Records from a data collection:

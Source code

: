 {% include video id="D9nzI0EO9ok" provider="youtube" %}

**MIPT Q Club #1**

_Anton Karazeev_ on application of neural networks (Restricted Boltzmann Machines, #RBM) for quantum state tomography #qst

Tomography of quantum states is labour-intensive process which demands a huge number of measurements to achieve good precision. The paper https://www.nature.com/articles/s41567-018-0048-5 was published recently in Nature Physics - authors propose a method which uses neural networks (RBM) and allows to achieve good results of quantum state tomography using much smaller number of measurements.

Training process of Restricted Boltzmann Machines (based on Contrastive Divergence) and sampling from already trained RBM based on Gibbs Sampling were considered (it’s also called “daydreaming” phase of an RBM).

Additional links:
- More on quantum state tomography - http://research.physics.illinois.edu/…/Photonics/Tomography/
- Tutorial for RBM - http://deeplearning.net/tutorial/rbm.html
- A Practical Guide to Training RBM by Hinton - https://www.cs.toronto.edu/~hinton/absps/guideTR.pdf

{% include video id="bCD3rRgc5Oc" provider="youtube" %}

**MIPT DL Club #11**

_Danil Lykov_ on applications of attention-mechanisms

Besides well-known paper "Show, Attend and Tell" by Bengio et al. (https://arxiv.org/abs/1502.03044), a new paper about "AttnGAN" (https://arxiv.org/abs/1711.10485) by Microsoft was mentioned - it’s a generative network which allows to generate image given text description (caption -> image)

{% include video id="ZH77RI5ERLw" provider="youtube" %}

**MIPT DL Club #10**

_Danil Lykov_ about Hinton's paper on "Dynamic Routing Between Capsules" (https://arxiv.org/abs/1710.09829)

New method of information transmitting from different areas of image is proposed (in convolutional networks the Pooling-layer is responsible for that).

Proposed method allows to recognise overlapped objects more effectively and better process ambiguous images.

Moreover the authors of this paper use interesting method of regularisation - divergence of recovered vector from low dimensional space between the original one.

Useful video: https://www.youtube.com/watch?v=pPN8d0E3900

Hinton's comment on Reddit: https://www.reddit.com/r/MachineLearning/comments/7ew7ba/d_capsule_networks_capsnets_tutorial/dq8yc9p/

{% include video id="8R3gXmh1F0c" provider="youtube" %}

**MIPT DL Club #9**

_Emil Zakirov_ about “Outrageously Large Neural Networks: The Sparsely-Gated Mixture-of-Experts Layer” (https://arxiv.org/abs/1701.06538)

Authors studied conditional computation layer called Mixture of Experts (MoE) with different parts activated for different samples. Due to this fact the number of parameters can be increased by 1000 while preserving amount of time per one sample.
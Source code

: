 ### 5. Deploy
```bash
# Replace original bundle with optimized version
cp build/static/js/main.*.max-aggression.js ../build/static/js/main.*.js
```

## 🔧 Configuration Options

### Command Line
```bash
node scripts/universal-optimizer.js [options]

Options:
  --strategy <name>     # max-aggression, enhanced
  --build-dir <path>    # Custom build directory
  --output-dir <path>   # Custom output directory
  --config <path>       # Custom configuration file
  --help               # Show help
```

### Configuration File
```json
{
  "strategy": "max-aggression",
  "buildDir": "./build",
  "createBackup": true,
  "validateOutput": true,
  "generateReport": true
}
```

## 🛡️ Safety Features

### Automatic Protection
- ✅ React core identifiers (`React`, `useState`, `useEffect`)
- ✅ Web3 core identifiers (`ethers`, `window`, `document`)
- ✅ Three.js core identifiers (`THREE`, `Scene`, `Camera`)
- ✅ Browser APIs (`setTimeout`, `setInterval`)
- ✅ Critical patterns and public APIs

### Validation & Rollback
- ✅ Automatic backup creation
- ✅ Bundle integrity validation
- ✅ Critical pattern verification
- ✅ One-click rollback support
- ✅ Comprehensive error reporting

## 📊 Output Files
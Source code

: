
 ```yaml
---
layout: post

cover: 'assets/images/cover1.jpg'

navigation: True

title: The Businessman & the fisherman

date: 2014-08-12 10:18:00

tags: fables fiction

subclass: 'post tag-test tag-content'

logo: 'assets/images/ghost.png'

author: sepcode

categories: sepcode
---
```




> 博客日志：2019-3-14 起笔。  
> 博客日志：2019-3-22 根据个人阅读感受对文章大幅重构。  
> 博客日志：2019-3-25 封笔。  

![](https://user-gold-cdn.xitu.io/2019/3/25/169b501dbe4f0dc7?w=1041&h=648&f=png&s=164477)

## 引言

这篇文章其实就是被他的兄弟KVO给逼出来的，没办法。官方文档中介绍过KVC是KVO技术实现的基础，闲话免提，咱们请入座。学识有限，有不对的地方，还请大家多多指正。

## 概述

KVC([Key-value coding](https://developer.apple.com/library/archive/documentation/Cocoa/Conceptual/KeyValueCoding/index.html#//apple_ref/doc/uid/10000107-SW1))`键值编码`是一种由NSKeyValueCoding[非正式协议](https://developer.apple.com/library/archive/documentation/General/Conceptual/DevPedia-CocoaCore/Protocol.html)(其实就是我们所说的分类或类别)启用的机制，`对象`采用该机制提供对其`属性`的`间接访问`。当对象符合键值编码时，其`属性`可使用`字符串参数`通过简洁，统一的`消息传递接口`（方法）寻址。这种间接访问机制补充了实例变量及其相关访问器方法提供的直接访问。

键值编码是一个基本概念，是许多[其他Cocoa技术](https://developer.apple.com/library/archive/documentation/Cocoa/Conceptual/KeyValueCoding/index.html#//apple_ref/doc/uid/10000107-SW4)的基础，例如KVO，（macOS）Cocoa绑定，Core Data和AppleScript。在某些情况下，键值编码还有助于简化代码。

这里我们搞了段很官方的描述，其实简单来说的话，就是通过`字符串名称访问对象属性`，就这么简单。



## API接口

What the task requires:
Print out every record again, exactly and in full.

Solution to this exercise:
Source code

: {% include video id="D9nzI0EO9ok" provider="youtube" %}

**MIPT Q Club #1**

_Anton Karazeev_ on application of neural networks (Restricted Boltzmann Machines, #RBM) for quantum state tomography #qst

Tomography of quantum states is labour-intensive process which demands a huge number of measurements to achieve good precision. The paper https://www.nature.com/articles/s41567-018-0048-5 was published recently in Nature Physics - authors propose a method which uses neural networks (RBM) and allows to achieve good results of quantum state tomography using much smaller number of measurements.

Training process of Restricted Boltzmann Machines (based on Contrastive Divergence) and sampling from already trained RBM based on Gibbs Sampling were considered (it’s also called “daydreaming” phase of an RBM).

Additional links:
- More on quantum state tomography - http://research.physics.illinois.edu/…/Photonics/Tomography/
- Tutorial for RBM - http://deeplearning.net/tutorial/rbm.html
- A Practical Guide to Training RBM by Hinton - https://www.cs.toronto.edu/~hinton/absps/guideTR.pdf

{% include video id="bCD3rRgc5Oc" provider="youtube" %}

**MIPT DL Club #11**

_Danil Lykov_ on applications of attention-mechanisms

Besides well-known paper "Show, Attend and Tell" by Bengio et al. (https://arxiv.org/abs/1502.03044), a new paper about "AttnGAN" (https://arxiv.org/abs/1711.10485) by Microsoft was mentioned - it’s a generative network which allows to generate image given text description (caption -> image)

{% include video id="ZH77RI5ERLw" provider="youtube" %}

**MIPT DL Club #10**

_Danil Lykov_ about Hinton's paper on "Dynamic Routing Between Capsules" (https://arxiv.org/abs/1710.09829)

New method of information transmitting from different areas of image is proposed (in convolutional networks the Pooling-layer is responsible for that).

Proposed method allows to recognise overlapped objects more effectively and better process ambiguous images.

Moreover the authors of this paper use interesting method of regularisation - divergence of recovered vector from low dimensional space between the original one.

Useful video: https://www.youtube.com/watch?v=pPN8d0E3900

Hinton's comment on Reddit: https://www.reddit.com/r/MachineLearning/comments/7ew7ba/d_capsule_networks_capsnets_tutorial/dq8yc9p/

{% include video id="8R3gXmh1F0c" provider="youtube" %}

**MIPT DL Club #9**

_Emil Zakirov_ about “Outrageously Large Neural Networks: The Sparsely-Gated Mixture-of-Experts Layer” (https://arxiv.org/abs/1701.06538)

Authors studied conditional computation layer called Mixture of Experts (MoE) with different parts activated for different samples. Due to this fact the number of parameters can be increased by 1000 while preserving amount of time per one sample.
Source code

: ### 5. Deploy
```bash
# Replace original bundle with optimized version
cp build/static/js/main.*.max-aggression.js ../build/static/js/main.*.js
```

## 🔧 Configuration Options

### Command Line
```bash
node scripts/universal-optimizer.js [options]

Options:
  --strategy <name>     # max-aggression, enhanced
  --build-dir <path>    # Custom build directory
  --output-dir <path>   # Custom output directory
  --config <path>       # Custom configuration file
  --help               # Show help
```

### Configuration File
```json
{
  "strategy": "max-aggression",
  "buildDir": "./build",
  "createBackup": true,
  "validateOutput": true,
  "generateReport": true
}
```

## 🛡️ Safety Features

### Automatic Protection
- ✅ React core identifiers (`React`, `useState`, `useEffect`)
- ✅ Web3 core identifiers (`ethers`, `window`, `document`)
- ✅ Three.js core identifiers (`THREE`, `Scene`, `Camera`)
- ✅ Browser APIs (`setTimeout`, `setInterval`)
- ✅ Critical patterns and public APIs

### Validation & Rollback
- ✅ Automatic backup creation
- ✅ Bundle integrity validation
- ✅ Critical pattern verification
- ✅ One-click rollback support
- ✅ Comprehensive error reporting

## 📊 Output Files
Source code

:
 ```yaml
---
layout: post

cover: 'assets/images/cover1.jpg'

navigation: True

title: The Businessman & the fisherman

date: 2014-08-12 10:18:00

tags: fables fiction

subclass: 'post tag-test tag-content'

logo: 'assets/images/ghost.png'

author: sepcode

categories: sepcode
---
```




> 博客日志：2019-3-14 起笔。  
> 博客日志：2019-3-22 根据个人阅读感受对文章大幅重构。  
> 博客日志：2019-3-25 封笔。  

![](https://user-gold-cdn.xitu.io/2019/3/25/169b501dbe4f0dc7?w=1041&h=648&f=png&s=164477)

## 引言

这篇文章其实就是被他的兄弟KVO给逼出来的，没办法。官方文档中介绍过KVC是KVO技术实现的基础，闲话免提，咱们请入座。学识有限，有不对的地方，还请大家多多指正。

## 概述

KVC([Key-value coding](https://developer.apple.com/library/archive/documentation/Cocoa/Conceptual/KeyValueCoding/index.html#//apple_ref/doc/uid/10000107-SW1))`键值编码`是一种由NSKeyValueCoding[非正式协议](https://developer.apple.com/library/archive/documentation/General/Conceptual/DevPedia-CocoaCore/Protocol.html)(其实就是我们所说的分类或类别)启用的机制，`对象`采用该机制提供对其`属性`的`间接访问`。当对象符合键值编码时，其`属性`可使用`字符串参数`通过简洁，统一的`消息传递接口`（方法）寻址。这种间接访问机制补充了实例变量及其相关访问器方法提供的直接访问。

键值编码是一个基本概念，是许多[其他Cocoa技术](https://developer.apple.com/library/archive/documentation/Cocoa/Conceptual/KeyValueCoding/index.html#//apple_ref/doc/uid/10000107-SW4)的基础，例如KVO，（macOS）Cocoa绑定，Core Data和AppleScript。在某些情况下，键值编码还有助于简化代码。

这里我们搞了段很官方的描述，其实简单来说的话，就是通过`字符串名称访问对象属性`，就这么简单。



## API接口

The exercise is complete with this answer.